- **Directions**
Your task is to copy the listing exactly, with the pictures left out.

- **Data excerpts**
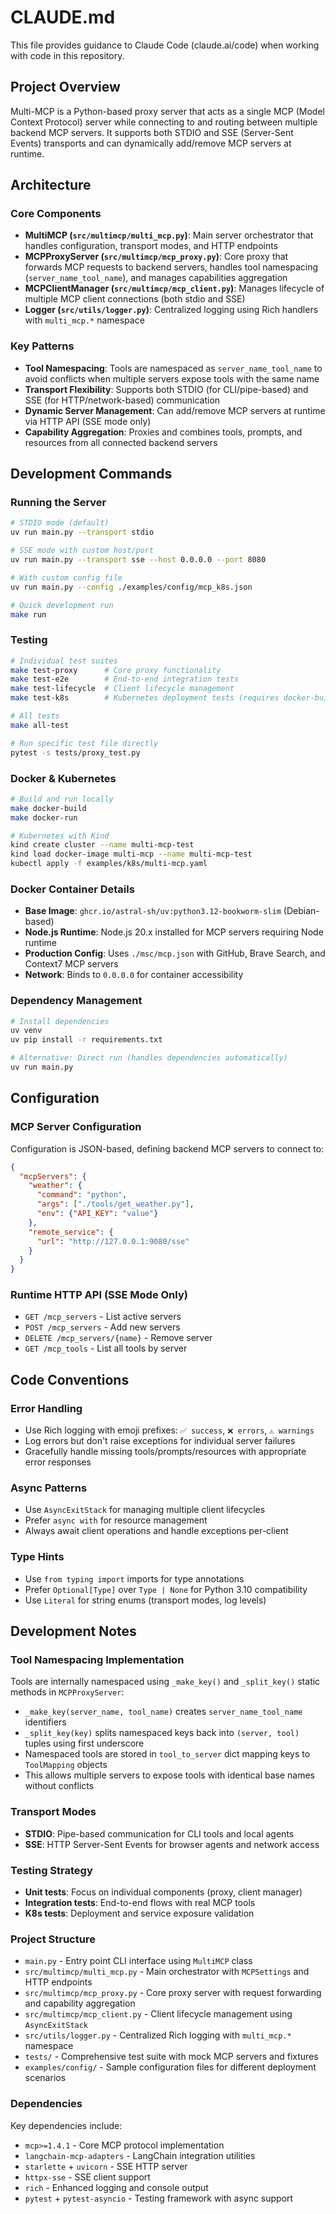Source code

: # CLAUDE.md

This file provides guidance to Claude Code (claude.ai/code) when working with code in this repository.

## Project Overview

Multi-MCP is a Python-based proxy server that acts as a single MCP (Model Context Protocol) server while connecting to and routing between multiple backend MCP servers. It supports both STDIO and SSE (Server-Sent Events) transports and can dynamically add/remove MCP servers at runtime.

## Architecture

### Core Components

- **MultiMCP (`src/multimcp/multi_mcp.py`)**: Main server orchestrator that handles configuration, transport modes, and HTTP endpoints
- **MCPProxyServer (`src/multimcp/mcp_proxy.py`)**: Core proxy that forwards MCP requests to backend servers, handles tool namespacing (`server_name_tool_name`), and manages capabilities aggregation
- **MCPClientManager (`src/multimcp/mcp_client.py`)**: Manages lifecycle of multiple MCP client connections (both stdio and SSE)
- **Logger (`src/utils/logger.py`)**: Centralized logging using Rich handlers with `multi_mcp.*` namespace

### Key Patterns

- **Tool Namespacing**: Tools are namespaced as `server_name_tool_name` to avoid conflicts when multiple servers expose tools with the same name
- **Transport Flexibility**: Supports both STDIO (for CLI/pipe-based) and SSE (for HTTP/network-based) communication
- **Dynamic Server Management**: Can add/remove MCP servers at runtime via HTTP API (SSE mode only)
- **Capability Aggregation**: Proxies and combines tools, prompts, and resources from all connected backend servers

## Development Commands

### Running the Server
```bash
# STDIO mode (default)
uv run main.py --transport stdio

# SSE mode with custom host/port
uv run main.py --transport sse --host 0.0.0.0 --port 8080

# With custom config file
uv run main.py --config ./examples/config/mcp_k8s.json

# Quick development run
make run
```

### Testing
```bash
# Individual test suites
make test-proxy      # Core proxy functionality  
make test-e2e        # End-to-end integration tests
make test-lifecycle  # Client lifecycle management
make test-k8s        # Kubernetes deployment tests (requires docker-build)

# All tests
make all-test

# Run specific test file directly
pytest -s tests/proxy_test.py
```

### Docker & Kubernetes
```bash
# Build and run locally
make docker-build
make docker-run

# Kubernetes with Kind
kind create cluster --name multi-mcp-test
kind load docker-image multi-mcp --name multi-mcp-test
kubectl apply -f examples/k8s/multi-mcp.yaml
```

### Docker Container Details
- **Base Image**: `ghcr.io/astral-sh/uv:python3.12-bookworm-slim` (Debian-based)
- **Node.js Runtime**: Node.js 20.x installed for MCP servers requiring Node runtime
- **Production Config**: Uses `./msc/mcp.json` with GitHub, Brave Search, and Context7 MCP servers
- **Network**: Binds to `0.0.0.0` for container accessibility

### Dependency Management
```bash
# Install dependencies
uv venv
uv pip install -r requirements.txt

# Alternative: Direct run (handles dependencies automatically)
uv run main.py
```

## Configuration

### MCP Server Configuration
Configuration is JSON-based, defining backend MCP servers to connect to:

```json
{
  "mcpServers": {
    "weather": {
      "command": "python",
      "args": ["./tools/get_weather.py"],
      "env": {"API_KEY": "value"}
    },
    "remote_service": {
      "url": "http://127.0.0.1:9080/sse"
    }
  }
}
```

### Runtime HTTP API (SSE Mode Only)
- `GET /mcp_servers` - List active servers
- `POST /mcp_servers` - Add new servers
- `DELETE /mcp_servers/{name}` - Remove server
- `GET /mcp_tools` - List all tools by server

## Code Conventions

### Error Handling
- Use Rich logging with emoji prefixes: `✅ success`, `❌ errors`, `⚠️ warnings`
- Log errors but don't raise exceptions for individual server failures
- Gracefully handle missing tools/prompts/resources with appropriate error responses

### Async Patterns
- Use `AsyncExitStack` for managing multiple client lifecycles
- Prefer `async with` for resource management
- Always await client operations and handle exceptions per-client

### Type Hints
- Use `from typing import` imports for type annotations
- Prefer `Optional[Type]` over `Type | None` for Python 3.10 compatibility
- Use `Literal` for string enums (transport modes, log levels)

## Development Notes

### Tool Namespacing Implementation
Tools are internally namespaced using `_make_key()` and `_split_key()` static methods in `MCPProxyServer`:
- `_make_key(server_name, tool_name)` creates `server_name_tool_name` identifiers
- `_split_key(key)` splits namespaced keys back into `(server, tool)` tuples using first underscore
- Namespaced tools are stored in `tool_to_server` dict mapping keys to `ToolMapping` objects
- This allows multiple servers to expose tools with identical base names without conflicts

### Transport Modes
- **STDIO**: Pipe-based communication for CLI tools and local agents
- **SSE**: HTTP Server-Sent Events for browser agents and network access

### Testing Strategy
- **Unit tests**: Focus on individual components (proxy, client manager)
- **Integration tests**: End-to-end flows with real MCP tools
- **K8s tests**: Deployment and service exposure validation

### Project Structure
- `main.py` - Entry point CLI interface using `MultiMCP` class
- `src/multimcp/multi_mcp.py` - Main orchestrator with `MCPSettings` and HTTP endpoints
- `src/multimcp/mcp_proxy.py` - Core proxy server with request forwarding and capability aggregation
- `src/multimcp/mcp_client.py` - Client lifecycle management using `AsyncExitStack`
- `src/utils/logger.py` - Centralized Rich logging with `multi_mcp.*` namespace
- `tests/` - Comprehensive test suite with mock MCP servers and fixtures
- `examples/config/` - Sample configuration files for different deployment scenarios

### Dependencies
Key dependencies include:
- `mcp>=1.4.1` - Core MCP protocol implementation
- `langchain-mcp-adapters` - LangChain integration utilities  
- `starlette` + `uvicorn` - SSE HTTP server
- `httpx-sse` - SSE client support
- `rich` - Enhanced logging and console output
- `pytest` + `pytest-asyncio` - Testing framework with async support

- **Task answer**
Source code

: # CLAUDE.md

This file provides guidance to Claude Code (claude.ai/code) when working with code in this repository.

## Project Overview

Multi-MCP is a Python-based proxy server that acts as a single MCP (Model Context Protocol) server while connecting to and routing between multiple backend MCP servers. It supports both STDIO and SSE (Server-Sent Events) transports and can dynamically add/remove MCP servers at runtime.

## Architecture

### Core Components

- **MultiMCP (`src/multimcp/multi_mcp.py`)**: Main server orchestrator that handles configuration, transport modes, and HTTP endpoints
- **MCPProxyServer (`src/multimcp/mcp_proxy.py`)**: Core proxy that forwards MCP requests to backend servers, handles tool namespacing (`server_name_tool_name`), and manages capabilities aggregation
- **MCPClientManager (`src/multimcp/mcp_client.py`)**: Manages lifecycle of multiple MCP client connections (both stdio and SSE)
- **Logger (`src/utils/logger.py`)**: Centralized logging using Rich handlers with `multi_mcp.*` namespace

### Key Patterns

- **Tool Namespacing**: Tools are namespaced as `server_name_tool_name` to avoid conflicts when multiple servers expose tools with the same name
- **Transport Flexibility**: Supports both STDIO (for CLI/pipe-based) and SSE (for HTTP/network-based) communication
- **Dynamic Server Management**: Can add/remove MCP servers at runtime via HTTP API (SSE mode only)
- **Capability Aggregation**: Proxies and combines tools, prompts, and resources from all connected backend servers

## Development Commands

### Running the Server
```bash
# STDIO mode (default)
uv run main.py --transport stdio

# SSE mode with custom host/port
uv run main.py --transport sse --host 0.0.0.0 --port 8080

# With custom config file
uv run main.py --config ./examples/config/mcp_k8s.json

# Quick development run
make run
```

### Testing
```bash
# Individual test suites
make test-proxy      # Core proxy functionality  
make test-e2e        # End-to-end integration tests
make test-lifecycle  # Client lifecycle management
make test-k8s        # Kubernetes deployment tests (requires docker-build)

# All tests
make all-test

# Run specific test file directly
pytest -s tests/proxy_test.py
```

### Docker & Kubernetes
```bash
# Build and run locally
make docker-build
make docker-run

# Kubernetes with Kind
kind create cluster --name multi-mcp-test
kind load docker-image multi-mcp --name multi-mcp-test
kubectl apply -f examples/k8s/multi-mcp.yaml
```

### Docker Container Details
- **Base Image**: `ghcr.io/astral-sh/uv:python3.12-bookworm-slim` (Debian-based)
- **Node.js Runtime**: Node.js 20.x installed for MCP servers requiring Node runtime
- **Production Config**: Uses `./msc/mcp.json` with GitHub, Brave Search, and Context7 MCP servers
- **Network**: Binds to `0.0.0.0` for container accessibility

### Dependency Management
```bash
# Install dependencies
uv venv
uv pip install -r requirements.txt

# Alternative: Direct run (handles dependencies automatically)
uv run main.py
```

## Configuration

### MCP Server Configuration
Configuration is JSON-based, defining backend MCP servers to connect to:

```json
{
  "mcpServers": {
    "weather": {
      "command": "python",
      "args": ["./tools/get_weather.py"],
      "env": {"API_KEY": "value"}
    },
    "remote_service": {
      "url": "http://127.0.0.1:9080/sse"
    }
  }
}
```

### Runtime HTTP API (SSE Mode Only)
- `GET /mcp_servers` - List active servers
- `POST /mcp_servers` - Add new servers
- `DELETE /mcp_servers/{name}` - Remove server
- `GET /mcp_tools` - List all tools by server

## Code Conventions

### Error Handling
- Use Rich logging with emoji prefixes: `✅ success`, `❌ errors`, `⚠️ warnings`
- Log errors but don't raise exceptions for individual server failures
- Gracefully handle missing tools/prompts/resources with appropriate error responses

### Async Patterns
- Use `AsyncExitStack` for managing multiple client lifecycles
- Prefer `async with` for resource management
- Always await client operations and handle exceptions per-client

### Type Hints
- Use `from typing import` imports for type annotations
- Prefer `Optional[Type]` over `Type | None` for Python 3.10 compatibility
- Use `Literal` for string enums (transport modes, log levels)

## Development Notes

### Tool Namespacing Implementation
Tools are internally namespaced using `_make_key()` and `_split_key()` static methods in `MCPProxyServer`:
- `_make_key(server_name, tool_name)` creates `server_name_tool_name` identifiers
- `_split_key(key)` splits namespaced keys back into `(server, tool)` tuples using first underscore
- Namespaced tools are stored in `tool_to_server` dict mapping keys to `ToolMapping` objects
- This allows multiple servers to expose tools with identical base names without conflicts

### Transport Modes
- **STDIO**: Pipe-based communication for CLI tools and local agents
- **SSE**: HTTP Server-Sent Events for browser agents and network access

### Testing Strategy
- **Unit tests**: Focus on individual components (proxy, client manager)
- **Integration tests**: End-to-end flows with real MCP tools
- **K8s tests**: Deployment and service exposure validation

### Project Structure
- `main.py` - Entry point CLI interface using `MultiMCP` class
- `src/multimcp/multi_mcp.py` - Main orchestrator with `MCPSettings` and HTTP endpoints
- `src/multimcp/mcp_proxy.py` - Core proxy server with request forwarding and capability aggregation
- `src/multimcp/mcp_client.py` - Client lifecycle management using `AsyncExitStack`
- `src/utils/logger.py` - Centralized Rich logging with `multi_mcp.*` namespace
- `tests/` - Comprehensive test suite with mock MCP servers and fixtures
- `examples/config/` - Sample configuration files for different deployment scenarios

### Dependencies
Key dependencies include:
- `mcp>=1.4.1` - Core MCP protocol implementation
- `langchain-mcp-adapters` - LangChain integration utilities  
- `starlette` + `uvicorn` - SSE HTTP server
- `httpx-sse` - SSE client support
- `rich` - Enhanced logging and console output
- `pytest` + `pytest-asyncio` - Testing framework with async support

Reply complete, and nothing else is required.